Toward this goal, researchers at the Tufts University Center for Cellular Agriculture developed immortalized bovine muscle stem cells (iBSCs) that can proliferate and divide hundreds of times and possibly indefinitely. This advance, described in the journal ACS Synthetic Biology, means that researchers and companies around the globe can have access to and develop new products without repeatedly sourcing cells from farm animal biopsies.
The production of cell-cultured meat will require muscle and fat cells with a very high capacity to grow and divide. While cell-grown meat has garnered media attention with examples such as the FDA preliminary approval of cultured chicken, and even a hamburger has grown with mastodon DNA, the products are still expensive and difficult to scale up.
Normal muscle stem cells drawn from live animals to start a culture typically divide about 50 times before they start to get “old” and are no longer viable.
While it is theoretically possible for these stem cells to produce a substantial amount of meat, the immortalized cells developed by the TUCCA team offer several advantages.
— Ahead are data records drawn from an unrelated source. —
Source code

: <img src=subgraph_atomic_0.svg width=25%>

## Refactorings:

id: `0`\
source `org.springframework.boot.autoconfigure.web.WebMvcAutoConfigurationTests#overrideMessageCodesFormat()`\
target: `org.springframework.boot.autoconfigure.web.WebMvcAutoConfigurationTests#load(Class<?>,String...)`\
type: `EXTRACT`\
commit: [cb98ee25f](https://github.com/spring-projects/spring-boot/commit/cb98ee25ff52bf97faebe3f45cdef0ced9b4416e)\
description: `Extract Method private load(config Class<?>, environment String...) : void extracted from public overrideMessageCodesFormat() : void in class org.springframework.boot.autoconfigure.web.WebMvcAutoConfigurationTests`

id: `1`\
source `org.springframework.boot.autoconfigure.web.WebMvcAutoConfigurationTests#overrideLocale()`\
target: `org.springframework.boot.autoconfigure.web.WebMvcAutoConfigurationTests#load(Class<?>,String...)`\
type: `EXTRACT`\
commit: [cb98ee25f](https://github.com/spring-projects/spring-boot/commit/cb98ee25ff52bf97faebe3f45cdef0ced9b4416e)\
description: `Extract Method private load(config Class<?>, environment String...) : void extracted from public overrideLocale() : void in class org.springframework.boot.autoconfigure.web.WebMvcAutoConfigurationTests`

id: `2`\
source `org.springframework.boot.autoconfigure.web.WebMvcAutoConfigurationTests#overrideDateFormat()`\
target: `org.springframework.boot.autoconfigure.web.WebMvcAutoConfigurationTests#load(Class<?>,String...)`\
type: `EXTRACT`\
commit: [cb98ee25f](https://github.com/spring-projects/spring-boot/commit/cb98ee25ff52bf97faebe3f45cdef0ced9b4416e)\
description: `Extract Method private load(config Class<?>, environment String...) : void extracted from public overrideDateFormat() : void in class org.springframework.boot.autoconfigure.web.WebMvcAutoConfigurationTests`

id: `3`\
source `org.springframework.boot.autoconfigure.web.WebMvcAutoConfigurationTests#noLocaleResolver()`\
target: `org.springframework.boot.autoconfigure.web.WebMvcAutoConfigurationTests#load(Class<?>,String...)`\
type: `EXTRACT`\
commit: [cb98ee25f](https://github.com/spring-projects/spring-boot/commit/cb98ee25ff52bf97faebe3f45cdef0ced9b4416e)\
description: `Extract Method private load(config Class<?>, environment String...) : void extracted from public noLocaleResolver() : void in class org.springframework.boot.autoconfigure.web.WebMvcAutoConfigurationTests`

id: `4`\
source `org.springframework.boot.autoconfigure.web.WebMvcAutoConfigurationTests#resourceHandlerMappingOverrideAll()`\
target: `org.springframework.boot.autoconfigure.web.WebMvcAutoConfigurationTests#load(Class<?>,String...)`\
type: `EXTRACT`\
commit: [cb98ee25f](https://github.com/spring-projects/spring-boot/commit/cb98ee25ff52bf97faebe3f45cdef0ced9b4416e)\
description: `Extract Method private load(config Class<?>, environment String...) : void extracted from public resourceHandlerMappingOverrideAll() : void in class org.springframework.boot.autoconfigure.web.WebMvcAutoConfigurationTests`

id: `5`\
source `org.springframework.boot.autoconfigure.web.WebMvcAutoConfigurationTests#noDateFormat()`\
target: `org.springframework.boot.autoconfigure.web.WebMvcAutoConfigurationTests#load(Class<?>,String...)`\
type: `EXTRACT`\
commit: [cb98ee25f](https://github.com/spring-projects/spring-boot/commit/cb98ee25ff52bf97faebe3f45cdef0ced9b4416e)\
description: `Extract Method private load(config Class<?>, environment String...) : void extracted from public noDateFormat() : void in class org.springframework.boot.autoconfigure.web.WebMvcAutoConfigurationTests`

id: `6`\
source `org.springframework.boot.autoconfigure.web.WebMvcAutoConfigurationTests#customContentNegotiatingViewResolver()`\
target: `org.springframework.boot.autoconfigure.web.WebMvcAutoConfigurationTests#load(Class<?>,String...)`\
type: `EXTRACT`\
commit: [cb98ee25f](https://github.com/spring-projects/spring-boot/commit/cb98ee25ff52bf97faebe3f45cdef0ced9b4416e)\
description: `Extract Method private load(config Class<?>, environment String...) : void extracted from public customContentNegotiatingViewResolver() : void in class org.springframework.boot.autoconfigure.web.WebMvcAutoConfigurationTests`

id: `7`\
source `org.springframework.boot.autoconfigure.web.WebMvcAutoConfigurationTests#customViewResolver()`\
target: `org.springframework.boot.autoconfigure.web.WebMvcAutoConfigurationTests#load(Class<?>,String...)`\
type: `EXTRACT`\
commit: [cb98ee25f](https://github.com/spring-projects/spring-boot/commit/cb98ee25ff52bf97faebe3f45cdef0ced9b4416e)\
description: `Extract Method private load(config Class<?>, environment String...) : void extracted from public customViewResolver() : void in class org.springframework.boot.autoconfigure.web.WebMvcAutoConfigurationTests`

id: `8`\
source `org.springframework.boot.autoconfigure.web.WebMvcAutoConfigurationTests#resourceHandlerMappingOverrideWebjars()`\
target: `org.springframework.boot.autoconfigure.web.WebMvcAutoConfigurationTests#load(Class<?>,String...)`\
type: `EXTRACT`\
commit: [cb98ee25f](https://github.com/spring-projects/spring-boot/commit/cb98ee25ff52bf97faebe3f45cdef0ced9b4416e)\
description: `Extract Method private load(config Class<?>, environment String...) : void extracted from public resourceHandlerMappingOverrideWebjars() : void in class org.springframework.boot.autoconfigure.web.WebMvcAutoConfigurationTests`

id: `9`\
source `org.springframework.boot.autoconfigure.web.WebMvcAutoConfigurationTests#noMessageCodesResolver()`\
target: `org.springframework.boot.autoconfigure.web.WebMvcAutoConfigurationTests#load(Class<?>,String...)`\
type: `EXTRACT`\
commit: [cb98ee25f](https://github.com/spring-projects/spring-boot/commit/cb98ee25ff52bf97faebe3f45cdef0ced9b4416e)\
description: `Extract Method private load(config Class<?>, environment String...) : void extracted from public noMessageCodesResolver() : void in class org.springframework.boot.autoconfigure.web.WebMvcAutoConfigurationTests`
One is the possibility of producing significantly more mass for meat production.
Another advantage is that by making the immortalized cells widely available, they will lower the barrier of entry for other researchers to explore cellular agriculture — finding ways to reduce costs and overcome challenges to scaled-up production.
“Typically, researchers have had to do their isolations of stem cells from animals, which is expensive and laborious, or use model cell lines from less relevant species, like mouse muscle cells,” said Andrew Stout, a graduate student at TUCCA and lead researcher on the project, “Using these new persistent bovine cell lines, their studies can be more relevant, literally getting right to the meat of the matter.”
Two steps were key to transforming regular bovine muscle stem cells into immortalized bovine muscle stem cells. As they divide and age, most cells lose DNA at the ends of their chromosomes, called telomeres, like worn ropes that get frayed with use. This can lead to errors when the DNA is being copied or repaired. It can also cause genes to be lost, and cells eventually die.
The researchers engineered the bovine stem cells to constantly rebuild their telomeres, keeping their chromosomes “youthful” and ready for another round of replication and cell division.
The second step to immortalizing the cells was to make them continuously produce a protein that stimulates a critical stage of cell division. This effectively turbocharges the process and helps the cells to grow faster.
Muscle stem cells are not the final product that one wants to eat. They must divide and grow and differentiate into mature muscle cells like, or at least very similar to, the muscle cells we eat in a steak or fillet.
Stout and his research team found that the new stem cells differentiated into mature muscle cells, although not identical to animal or muscle cells from conventional bovine stem cells.
“It’s possible that they are matured enough to replicate the flavor and texture of natural meat,” said Stout, “That’s something we will have to explore further. They are doubling at a very rapid rate, so they might just need a little more time to reach full maturity.”
“While some may question whether it is safe to ingest immortalized cells, in fact, by the time the cells have been harvested, stored, cooked, and digested, there is no viable path to continued growth,” said David Kaplan, Stern Family professor of biomedical engineering at Tufts and director of TUCCA. “Like natural meat, we eat today, the cells simply become inert material that we hope will taste delicious and provide a wide range of nutritious benefits.”